What is expected: From the data below, set down exactly the lines between the one holding "Cosine similarity loss" and the one holding "tf.math.reduce_mean(similarites, axis=(-1, -2))", inclusive, and no others.

[Dataset entries]
BEGIN

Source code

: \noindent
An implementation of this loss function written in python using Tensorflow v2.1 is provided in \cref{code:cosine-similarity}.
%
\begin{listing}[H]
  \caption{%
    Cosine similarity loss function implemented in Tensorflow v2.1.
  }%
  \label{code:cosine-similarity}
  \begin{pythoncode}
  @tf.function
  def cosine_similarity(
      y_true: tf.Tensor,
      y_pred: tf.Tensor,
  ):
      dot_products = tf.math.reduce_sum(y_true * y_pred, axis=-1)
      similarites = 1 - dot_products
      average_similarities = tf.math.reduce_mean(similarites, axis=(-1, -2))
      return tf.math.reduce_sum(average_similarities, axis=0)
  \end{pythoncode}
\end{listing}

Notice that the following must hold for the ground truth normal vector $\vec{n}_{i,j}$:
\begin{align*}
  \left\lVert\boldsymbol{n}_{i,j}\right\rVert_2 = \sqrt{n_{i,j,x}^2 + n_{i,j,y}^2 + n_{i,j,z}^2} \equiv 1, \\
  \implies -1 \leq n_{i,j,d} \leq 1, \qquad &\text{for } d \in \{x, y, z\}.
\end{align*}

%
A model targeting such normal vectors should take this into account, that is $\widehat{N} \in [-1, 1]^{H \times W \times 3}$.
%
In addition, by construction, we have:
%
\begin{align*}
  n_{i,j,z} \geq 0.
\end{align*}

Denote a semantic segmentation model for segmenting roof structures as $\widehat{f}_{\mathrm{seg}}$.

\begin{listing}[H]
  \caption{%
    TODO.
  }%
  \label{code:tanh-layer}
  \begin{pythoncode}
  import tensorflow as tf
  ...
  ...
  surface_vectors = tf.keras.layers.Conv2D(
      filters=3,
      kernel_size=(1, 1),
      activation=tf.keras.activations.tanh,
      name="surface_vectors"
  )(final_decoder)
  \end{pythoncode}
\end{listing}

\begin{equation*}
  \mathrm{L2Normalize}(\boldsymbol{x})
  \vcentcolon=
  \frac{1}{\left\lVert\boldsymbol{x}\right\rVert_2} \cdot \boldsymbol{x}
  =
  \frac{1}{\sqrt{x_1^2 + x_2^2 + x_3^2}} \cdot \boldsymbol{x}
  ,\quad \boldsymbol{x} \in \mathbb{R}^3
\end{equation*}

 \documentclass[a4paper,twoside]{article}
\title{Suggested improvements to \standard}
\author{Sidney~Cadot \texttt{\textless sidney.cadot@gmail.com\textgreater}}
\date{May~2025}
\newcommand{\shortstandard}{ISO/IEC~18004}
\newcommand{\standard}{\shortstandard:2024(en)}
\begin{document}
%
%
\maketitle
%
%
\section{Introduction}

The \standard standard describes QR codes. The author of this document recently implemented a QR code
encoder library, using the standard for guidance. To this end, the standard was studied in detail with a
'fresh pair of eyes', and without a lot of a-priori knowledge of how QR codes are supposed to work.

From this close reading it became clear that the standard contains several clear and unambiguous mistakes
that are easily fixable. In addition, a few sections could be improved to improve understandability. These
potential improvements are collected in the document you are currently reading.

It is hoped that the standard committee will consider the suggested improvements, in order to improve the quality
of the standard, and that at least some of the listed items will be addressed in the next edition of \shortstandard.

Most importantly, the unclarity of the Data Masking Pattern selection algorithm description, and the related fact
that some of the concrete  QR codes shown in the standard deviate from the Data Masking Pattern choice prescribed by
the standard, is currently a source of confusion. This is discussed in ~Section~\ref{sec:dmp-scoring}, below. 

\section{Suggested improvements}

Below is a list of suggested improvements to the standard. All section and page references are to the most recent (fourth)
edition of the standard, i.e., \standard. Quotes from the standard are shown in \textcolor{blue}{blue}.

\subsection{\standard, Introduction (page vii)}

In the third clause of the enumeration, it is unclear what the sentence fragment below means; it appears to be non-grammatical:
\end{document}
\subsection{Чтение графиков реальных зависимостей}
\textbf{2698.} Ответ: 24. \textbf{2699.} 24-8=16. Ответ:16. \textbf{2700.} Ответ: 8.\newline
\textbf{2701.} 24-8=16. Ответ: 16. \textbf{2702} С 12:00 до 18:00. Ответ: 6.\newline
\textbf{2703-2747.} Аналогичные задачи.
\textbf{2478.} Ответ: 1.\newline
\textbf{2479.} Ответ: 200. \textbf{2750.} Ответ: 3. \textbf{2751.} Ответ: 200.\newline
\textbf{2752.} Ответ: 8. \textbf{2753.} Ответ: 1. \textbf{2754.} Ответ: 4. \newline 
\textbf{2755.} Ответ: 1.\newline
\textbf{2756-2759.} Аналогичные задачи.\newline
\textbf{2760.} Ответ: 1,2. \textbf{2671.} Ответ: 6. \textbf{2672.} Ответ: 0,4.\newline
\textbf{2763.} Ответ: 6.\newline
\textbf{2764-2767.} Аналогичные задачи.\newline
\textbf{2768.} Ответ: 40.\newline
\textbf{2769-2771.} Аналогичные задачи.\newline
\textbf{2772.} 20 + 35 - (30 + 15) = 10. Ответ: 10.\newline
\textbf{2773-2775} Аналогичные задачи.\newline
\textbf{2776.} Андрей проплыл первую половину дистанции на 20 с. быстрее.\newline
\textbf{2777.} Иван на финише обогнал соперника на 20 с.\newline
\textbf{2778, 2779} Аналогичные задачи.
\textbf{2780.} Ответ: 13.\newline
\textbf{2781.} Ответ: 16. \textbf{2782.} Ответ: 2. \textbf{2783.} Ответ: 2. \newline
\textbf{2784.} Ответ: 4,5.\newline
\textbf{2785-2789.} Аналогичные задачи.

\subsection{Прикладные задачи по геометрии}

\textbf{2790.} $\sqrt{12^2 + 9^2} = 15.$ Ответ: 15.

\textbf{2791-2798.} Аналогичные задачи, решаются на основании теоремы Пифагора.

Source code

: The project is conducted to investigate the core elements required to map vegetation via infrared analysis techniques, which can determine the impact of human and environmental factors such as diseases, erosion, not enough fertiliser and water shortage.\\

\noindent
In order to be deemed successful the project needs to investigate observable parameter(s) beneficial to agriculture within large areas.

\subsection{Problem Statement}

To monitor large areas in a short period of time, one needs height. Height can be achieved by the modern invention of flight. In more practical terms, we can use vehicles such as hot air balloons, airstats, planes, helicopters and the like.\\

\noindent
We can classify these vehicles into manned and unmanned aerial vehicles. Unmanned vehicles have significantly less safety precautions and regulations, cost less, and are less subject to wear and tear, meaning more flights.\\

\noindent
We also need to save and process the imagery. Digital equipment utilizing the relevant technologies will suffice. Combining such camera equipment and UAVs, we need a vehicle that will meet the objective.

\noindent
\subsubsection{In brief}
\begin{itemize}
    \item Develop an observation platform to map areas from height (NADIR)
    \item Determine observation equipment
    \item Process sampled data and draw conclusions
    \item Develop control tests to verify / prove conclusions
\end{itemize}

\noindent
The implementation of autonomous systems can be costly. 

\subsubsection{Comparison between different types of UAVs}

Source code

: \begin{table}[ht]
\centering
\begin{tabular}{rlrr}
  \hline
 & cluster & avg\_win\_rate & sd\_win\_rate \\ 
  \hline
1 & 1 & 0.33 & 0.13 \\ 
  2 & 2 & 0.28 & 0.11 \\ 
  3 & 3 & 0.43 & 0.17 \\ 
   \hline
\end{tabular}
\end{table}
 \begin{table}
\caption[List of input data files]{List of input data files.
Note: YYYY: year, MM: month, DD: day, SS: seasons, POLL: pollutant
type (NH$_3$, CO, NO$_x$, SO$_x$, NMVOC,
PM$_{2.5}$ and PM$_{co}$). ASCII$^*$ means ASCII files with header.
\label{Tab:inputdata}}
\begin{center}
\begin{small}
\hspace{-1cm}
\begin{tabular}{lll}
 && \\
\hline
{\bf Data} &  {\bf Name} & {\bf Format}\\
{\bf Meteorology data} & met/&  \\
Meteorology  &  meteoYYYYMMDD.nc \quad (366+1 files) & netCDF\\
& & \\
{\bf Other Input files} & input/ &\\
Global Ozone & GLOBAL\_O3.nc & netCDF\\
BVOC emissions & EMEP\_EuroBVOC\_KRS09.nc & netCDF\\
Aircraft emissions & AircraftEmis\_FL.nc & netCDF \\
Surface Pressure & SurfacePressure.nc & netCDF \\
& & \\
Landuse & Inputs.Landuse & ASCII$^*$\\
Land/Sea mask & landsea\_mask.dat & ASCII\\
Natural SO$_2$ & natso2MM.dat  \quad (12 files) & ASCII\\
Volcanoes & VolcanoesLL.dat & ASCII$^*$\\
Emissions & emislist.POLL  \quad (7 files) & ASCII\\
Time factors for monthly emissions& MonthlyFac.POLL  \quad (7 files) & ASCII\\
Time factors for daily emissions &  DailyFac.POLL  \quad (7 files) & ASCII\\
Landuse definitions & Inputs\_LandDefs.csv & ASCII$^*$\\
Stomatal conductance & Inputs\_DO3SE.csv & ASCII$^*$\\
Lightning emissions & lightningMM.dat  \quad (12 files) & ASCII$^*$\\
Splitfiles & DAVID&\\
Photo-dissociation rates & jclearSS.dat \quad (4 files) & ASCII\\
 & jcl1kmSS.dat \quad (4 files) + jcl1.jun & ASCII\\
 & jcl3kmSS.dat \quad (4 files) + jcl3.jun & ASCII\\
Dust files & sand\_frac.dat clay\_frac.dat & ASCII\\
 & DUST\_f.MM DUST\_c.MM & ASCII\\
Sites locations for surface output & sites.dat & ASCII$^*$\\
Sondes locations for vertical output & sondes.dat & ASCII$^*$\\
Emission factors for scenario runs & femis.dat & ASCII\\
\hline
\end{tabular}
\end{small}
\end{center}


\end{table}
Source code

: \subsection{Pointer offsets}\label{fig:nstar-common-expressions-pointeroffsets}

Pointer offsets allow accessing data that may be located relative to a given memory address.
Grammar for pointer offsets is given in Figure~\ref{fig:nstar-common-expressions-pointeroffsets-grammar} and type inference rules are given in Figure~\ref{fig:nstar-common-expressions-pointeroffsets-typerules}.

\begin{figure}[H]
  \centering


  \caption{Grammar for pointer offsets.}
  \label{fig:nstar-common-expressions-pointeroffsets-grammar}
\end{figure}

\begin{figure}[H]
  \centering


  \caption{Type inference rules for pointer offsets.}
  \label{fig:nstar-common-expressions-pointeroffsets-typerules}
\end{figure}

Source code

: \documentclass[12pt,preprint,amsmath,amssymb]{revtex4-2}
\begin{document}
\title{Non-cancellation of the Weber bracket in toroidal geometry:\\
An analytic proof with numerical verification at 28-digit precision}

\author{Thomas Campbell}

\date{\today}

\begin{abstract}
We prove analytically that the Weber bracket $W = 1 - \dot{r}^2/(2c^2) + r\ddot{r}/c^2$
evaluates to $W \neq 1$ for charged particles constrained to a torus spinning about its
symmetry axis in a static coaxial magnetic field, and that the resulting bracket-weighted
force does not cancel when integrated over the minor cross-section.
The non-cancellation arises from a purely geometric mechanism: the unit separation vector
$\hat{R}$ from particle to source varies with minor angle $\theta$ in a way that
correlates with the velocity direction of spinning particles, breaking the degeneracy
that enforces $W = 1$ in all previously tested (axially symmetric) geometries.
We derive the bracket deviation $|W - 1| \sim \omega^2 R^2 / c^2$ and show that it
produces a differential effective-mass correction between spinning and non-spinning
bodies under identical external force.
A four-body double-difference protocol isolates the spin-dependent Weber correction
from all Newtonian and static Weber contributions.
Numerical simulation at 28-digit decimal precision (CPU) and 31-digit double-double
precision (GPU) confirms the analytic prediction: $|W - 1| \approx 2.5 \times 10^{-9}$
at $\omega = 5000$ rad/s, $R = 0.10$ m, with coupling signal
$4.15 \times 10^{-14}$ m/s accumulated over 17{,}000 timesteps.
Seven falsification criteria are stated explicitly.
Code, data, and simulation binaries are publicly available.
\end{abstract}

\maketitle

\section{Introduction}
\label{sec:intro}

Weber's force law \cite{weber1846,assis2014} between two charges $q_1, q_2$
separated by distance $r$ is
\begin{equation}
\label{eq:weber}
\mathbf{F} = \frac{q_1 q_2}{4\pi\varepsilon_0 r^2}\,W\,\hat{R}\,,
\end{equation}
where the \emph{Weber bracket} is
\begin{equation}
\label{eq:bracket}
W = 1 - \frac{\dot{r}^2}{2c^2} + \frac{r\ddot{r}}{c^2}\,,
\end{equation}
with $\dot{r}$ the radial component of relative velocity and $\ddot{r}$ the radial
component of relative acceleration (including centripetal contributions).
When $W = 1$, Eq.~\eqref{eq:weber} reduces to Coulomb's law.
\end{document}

END

Solution to this problem:
    Cosine similarity loss function implemented in Tensorflow v2.1.
  }%
  \label{code:cosine-similarity}
  \begin{pythoncode}
  @tf.function
  def cosine_similarity(
      y_true: tf.Tensor,
      y_pred: tf.Tensor,
  ):
      dot_products = tf.math.reduce_sum(y_true * y_pred, axis=-1)
      similarites = 1 - dot_products
      average_similarities = tf.math.reduce_mean(similarites, axis=(-1, -2))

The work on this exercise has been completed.